*What you need to do*: Copy out every line of the data exactly.

(Saved entries)
*** Block opens ***
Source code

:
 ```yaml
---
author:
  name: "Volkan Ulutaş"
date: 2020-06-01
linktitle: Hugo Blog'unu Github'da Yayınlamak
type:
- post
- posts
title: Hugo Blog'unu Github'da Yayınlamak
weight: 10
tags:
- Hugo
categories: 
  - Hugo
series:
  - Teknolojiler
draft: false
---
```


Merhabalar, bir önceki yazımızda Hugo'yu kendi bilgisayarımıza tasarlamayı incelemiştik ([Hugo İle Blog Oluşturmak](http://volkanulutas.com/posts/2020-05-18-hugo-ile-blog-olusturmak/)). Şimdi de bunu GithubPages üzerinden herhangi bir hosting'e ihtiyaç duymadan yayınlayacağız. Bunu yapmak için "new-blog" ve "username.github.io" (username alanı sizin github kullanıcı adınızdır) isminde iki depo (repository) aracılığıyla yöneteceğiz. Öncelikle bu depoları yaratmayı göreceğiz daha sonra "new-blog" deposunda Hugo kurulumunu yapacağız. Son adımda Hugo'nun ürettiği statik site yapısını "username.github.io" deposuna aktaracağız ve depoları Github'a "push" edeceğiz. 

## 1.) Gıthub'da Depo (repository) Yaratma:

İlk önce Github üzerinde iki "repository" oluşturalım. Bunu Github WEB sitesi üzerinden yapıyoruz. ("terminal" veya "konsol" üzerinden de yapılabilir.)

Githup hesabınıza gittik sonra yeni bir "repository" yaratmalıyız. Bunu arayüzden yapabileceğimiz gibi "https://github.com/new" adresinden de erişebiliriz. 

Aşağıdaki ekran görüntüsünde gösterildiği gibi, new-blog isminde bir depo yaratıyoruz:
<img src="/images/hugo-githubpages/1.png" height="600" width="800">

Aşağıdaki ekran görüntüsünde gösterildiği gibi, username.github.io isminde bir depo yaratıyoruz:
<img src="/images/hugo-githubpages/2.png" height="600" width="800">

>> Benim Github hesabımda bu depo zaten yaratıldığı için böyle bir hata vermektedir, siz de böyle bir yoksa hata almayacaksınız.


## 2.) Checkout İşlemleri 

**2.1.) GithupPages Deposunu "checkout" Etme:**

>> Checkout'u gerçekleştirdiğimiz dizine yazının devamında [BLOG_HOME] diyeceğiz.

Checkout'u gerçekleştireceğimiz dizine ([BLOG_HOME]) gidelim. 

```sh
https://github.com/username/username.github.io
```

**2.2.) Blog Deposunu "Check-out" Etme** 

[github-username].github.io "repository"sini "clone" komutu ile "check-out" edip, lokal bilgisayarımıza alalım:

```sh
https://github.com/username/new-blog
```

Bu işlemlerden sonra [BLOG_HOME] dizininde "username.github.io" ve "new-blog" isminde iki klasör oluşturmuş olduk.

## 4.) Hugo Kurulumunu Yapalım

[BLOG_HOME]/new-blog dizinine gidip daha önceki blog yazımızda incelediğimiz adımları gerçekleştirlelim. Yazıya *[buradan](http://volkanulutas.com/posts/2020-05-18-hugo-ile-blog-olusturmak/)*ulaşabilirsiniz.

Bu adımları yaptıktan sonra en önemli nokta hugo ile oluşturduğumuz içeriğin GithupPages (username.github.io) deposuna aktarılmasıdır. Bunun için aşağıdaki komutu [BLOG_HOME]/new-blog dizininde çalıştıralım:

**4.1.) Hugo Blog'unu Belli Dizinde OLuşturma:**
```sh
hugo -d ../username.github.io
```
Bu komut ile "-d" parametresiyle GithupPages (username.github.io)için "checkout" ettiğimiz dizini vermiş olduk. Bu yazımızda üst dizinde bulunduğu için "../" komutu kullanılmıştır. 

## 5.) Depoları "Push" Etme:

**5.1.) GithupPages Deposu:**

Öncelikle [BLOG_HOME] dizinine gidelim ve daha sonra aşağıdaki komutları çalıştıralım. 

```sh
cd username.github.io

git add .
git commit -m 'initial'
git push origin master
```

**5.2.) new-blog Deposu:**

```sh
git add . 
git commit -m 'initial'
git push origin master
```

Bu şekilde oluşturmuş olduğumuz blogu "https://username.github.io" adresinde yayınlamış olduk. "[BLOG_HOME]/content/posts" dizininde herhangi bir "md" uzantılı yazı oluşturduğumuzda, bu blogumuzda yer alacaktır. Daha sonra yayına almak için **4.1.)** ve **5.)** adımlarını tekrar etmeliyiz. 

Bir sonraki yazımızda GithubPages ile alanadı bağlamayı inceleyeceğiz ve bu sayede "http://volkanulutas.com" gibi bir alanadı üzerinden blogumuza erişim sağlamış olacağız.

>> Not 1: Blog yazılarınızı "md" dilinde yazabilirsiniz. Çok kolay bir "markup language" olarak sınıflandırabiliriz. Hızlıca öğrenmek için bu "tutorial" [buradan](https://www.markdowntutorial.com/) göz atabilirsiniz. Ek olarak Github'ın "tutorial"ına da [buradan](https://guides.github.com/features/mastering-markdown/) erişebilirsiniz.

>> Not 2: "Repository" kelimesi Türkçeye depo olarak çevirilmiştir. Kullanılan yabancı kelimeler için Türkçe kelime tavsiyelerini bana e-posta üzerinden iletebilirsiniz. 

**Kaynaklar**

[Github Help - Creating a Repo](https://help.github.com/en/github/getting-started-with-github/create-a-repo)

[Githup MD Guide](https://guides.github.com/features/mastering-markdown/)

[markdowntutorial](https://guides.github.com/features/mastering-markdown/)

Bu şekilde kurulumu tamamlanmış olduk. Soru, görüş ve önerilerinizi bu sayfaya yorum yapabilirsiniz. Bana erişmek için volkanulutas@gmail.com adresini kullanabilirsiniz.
*** Block closes ***
*Reply*:
Source code

:
 ```yaml
---
author:
  name: "Volkan Ulutaş"
date: 2020-06-01
linktitle: Hugo Blog'unu Github'da Yayınlamak
type:
- post
- posts
title: Hugo Blog'unu Github'da Yayınlamak
weight: 10
tags:
- Hugo
categories: 
  - Hugo
series:
  - Teknolojiler
draft: false
---
```


Merhabalar, bir önceki yazımızda Hugo'yu kendi bilgisayarımıza tasarlamayı incelemiştik ([Hugo İle Blog Oluşturmak](http://volkanulutas.com/posts/2020-05-18-hugo-ile-blog-olusturmak/)). Şimdi de bunu GithubPages üzerinden herhangi bir hosting'e ihtiyaç duymadan yayınlayacağız. Bunu yapmak için "new-blog" ve "username.github.io" (username alanı sizin github kullanıcı adınızdır) isminde iki depo (repository) aracılığıyla yöneteceğiz. Öncelikle bu depoları yaratmayı göreceğiz daha sonra "new-blog" deposunda Hugo kurulumunu yapacağız. Son adımda Hugo'nun ürettiği statik site yapısını "username.github.io" deposuna aktaracağız ve depoları Github'a "push" edeceğiz. 

## 1.) Gıthub'da Depo (repository) Yaratma:

İlk önce Github üzerinde iki "repository" oluşturalım. Bunu Github WEB sitesi üzerinden yapıyoruz. ("terminal" veya "konsol" üzerinden de yapılabilir.)

Githup hesabınıza gittik sonra yeni bir "repository" yaratmalıyız. Bunu arayüzden yapabileceğimiz gibi "https://github.com/new" adresinden de erişebiliriz. 

Aşağıdaki ekran görüntüsünde gösterildiği gibi, new-blog isminde bir depo yaratıyoruz:
<img src="/images/hugo-githubpages/1.png" height="600" width="800">

Aşağıdaki ekran görüntüsünde gösterildiği gibi, username.github.io isminde bir depo yaratıyoruz:
<img src="/images/hugo-githubpages/2.png" height="600" width="800">

>> Benim Github hesabımda bu depo zaten yaratıldığı için böyle bir hata vermektedir, siz de böyle bir yoksa hata almayacaksınız.


## 2.) Checkout İşlemleri 

**2.1.) GithupPages Deposunu "checkout" Etme:**

>> Checkout'u gerçekleştirdiğimiz dizine yazının devamında [BLOG_HOME] diyeceğiz.

Checkout'u gerçekleştireceğimiz dizine ([BLOG_HOME]) gidelim. 

```sh
https://github.com/username/username.github.io
```

**2.2.) Blog Deposunu "Check-out" Etme** 

[github-username].github.io "repository"sini "clone" komutu ile "check-out" edip, lokal bilgisayarımıza alalım:

```sh
https://github.com/username/new-blog
```

Bu işlemlerden sonra [BLOG_HOME] dizininde "username.github.io" ve "new-blog" isminde iki klasör oluşturmuş olduk.

## 4.) Hugo Kurulumunu Yapalım

[BLOG_HOME]/new-blog dizinine gidip daha önceki blog yazımızda incelediğimiz adımları gerçekleştirlelim. Yazıya *[buradan](http://volkanulutas.com/posts/2020-05-18-hugo-ile-blog-olusturmak/)*ulaşabilirsiniz.

Bu adımları yaptıktan sonra en önemli nokta hugo ile oluşturduğumuz içeriğin GithupPages (username.github.io) deposuna aktarılmasıdır. Bunun için aşağıdaki komutu [BLOG_HOME]/new-blog dizininde çalıştıralım:

**4.1.) Hugo Blog'unu Belli Dizinde OLuşturma:**
```sh
hugo -d ../username.github.io
```
Bu komut ile "-d" parametresiyle GithupPages (username.github.io)için "checkout" ettiğimiz dizini vermiş olduk. Bu yazımızda üst dizinde bulunduğu için "../" komutu kullanılmıştır. 

## 5.) Depoları "Push" Etme:

**5.1.) GithupPages Deposu:**

Öncelikle [BLOG_HOME] dizinine gidelim ve daha sonra aşağıdaki komutları çalıştıralım. 

```sh
cd username.github.io

git add .
git commit -m 'initial'
git push origin master
```

**5.2.) new-blog Deposu:**

```sh
git add . 
git commit -m 'initial'
git push origin master
```

Bu şekilde oluşturmuş olduğumuz blogu "https://username.github.io" adresinde yayınlamış olduk. "[BLOG_HOME]/content/posts" dizininde herhangi bir "md" uzantılı yazı oluşturduğumuzda, bu blogumuzda yer alacaktır. Daha sonra yayına almak için **4.1.)** ve **5.)** adımlarını tekrar etmeliyiz. 

Bir sonraki yazımızda GithubPages ile alanadı bağlamayı inceleyeceğiz ve bu sayede "http://volkanulutas.com" gibi bir alanadı üzerinden blogumuza erişim sağlamış olacağız.

>> Not 1: Blog yazılarınızı "md" dilinde yazabilirsiniz. Çok kolay bir "markup language" olarak sınıflandırabiliriz. Hızlıca öğrenmek için bu "tutorial" [buradan](https://www.markdowntutorial.com/) göz atabilirsiniz. Ek olarak Github'ın "tutorial"ına da [buradan](https://guides.github.com/features/mastering-markdown/) erişebilirsiniz.

>> Not 2: "Repository" kelimesi Türkçeye depo olarak çevirilmiştir. Kullanılan yabancı kelimeler için Türkçe kelime tavsiyelerini bana e-posta üzerinden iletebilirsiniz. 

**Kaynaklar**

[Github Help - Creating a Repo](https://help.github.com/en/github/getting-started-with-github/create-a-repo)

[Githup MD Guide](https://guides.github.com/features/mastering-markdown/)

[markdowntutorial](https://guides.github.com/features/mastering-markdown/)

Bu şekilde kurulumu tamamlanmış olduk. Soru, görüş ve önerilerinizi bu sayfaya yorum yapabilirsiniz. Bana erişmek için volkanulutas@gmail.com adresini kullanabilirsiniz.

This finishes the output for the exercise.